# Exercise data:
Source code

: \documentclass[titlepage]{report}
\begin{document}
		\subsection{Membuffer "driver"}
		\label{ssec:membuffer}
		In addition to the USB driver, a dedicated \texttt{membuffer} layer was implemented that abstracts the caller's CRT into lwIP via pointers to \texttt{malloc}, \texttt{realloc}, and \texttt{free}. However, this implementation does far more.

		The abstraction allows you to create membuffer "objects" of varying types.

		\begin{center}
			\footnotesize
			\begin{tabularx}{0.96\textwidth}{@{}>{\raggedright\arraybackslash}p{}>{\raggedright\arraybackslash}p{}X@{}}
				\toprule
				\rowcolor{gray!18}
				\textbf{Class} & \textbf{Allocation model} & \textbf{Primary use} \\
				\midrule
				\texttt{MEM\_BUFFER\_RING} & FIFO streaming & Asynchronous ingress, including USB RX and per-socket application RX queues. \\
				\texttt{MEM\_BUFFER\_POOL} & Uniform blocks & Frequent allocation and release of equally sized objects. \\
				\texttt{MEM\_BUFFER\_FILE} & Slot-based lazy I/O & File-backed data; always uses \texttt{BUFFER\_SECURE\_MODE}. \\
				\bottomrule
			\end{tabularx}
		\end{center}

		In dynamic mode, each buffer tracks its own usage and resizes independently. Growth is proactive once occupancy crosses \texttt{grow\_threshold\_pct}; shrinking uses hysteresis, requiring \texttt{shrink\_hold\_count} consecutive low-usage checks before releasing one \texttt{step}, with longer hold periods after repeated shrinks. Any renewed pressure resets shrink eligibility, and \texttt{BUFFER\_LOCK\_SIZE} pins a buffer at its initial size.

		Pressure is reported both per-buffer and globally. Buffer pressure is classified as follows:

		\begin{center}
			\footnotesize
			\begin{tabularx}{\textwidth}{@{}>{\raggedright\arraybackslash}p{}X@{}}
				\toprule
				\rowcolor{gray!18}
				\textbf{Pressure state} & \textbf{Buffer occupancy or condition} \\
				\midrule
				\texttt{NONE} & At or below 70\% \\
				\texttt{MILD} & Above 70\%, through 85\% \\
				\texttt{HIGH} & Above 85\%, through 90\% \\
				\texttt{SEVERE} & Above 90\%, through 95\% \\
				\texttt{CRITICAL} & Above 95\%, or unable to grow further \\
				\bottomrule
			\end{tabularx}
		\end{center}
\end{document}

# Your task:
Above are entries; state the number of lines among them that contain "arraybackslash", and nothing else.

# Exercise solution:
2